Start of Block
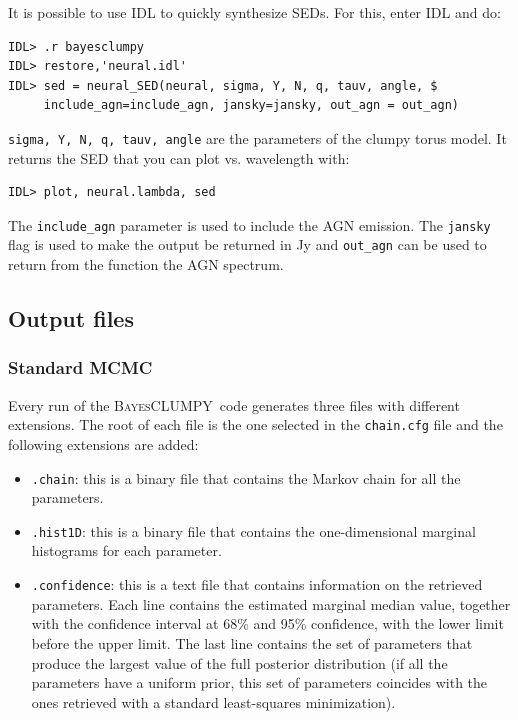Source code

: \documentclass[12pt]{article}
\def\B{\textsc{BayesCLUMPY}}
\begin{document}
It is possible to use IDL to quickly synthesize SEDs. For this, enter IDL and do:
\begin{verbatim}
IDL> .r bayesclumpy
IDL> restore,'neural.idl'
IDL> sed = neural_SED(neural, sigma, Y, N, q, tauv, angle, $
     include_agn=include_agn, jansky=jansky, out_agn = out_agn)
\end{verbatim}
\texttt{sigma, Y, N, q, tauv, angle} are the parameters of the clumpy torus model. It returns
the SED that you can plot vs. wavelength with:
\begin{verbatim}
IDL> plot, neural.lambda, sed
\end{verbatim}
The \texttt{include\_agn} parameter is used to include the AGN emission. The \texttt{jansky} flag is 
used to make the output be returned in Jy and \texttt{out\_agn} can be used to return from
the function the AGN spectrum.

\subsection{Output files}
\label{sec:output}

\subsubsection{Standard MCMC}
Every run of the \B\ code generates three files with different extensions. The root
of each file is the one selected in the \texttt{chain.cfg} file and the following
extensions are added:
\begin{itemize}
 \item \texttt{.chain}: this is a binary file that contains the Markov chain for all the parameters.
 \item \texttt{.hist1D}: this is a binary file that contains the one-dimensional marginal histograms
   for each parameter.
 \item \texttt{.confidence}: this is a text file that contains information on the retrieved parameters.
 Each line contains the estimated marginal median value, together with the confidence interval at 68\%
 and 95\% confidence, with the lower limit before the upper limit. The last line contains the set of
 parameters that produce the largest value of the full posterior distribution (if all the parameters
 have a uniform prior, this set of parameters coincides with the ones retrieved with a standard 
 least-squares minimization).
\end{itemize}
\end{document}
End of Block
> [What the task requires]: Would you print all of the material exactly as written, minus the pictures?

> [Solution to this problem]:
Source code

: \documentclass[12pt]{article}
\def\B{\textsc{BayesCLUMPY}}
\begin{document}
It is possible to use IDL to quickly synthesize SEDs. For this, enter IDL and do:
\begin{verbatim}
IDL> .r bayesclumpy
IDL> restore,'neural.idl'
IDL> sed = neural_SED(neural, sigma, Y, N, q, tauv, angle, $
     include_agn=include_agn, jansky=jansky, out_agn = out_agn)
\end{verbatim}
\texttt{sigma, Y, N, q, tauv, angle} are the parameters of the clumpy torus model. It returns
the SED that you can plot vs. wavelength with:
\begin{verbatim}
IDL> plot, neural.lambda, sed
\end{verbatim}
The \texttt{include\_agn} parameter is used to include the AGN emission. The \texttt{jansky} flag is 
used to make the output be returned in Jy and \texttt{out\_agn} can be used to return from
the function the AGN spectrum.

\subsection{Output files}
\label{sec:output}

\subsubsection{Standard MCMC}
Every run of the \B\ code generates three files with different extensions. The root
of each file is the one selected in the \texttt{chain.cfg} file and the following
extensions are added:
\begin{itemize}
 \item \texttt{.chain}: this is a binary file that contains the Markov chain for all the parameters.
 \item \texttt{.hist1D}: this is a binary file that contains the one-dimensional marginal histograms
   for each parameter.
 \item \texttt{.confidence}: this is a text file that contains information on the retrieved parameters.
 Each line contains the estimated marginal median value, together with the confidence interval at 68\%
 and 95\% confidence, with the lower limit before the upper limit. The last line contains the set of
 parameters that produce the largest value of the full posterior distribution (if all the parameters
 have a uniform prior, this set of parameters coincides with the ones retrieved with a standard 
 least-squares minimization).
\end{itemize}
\end{document}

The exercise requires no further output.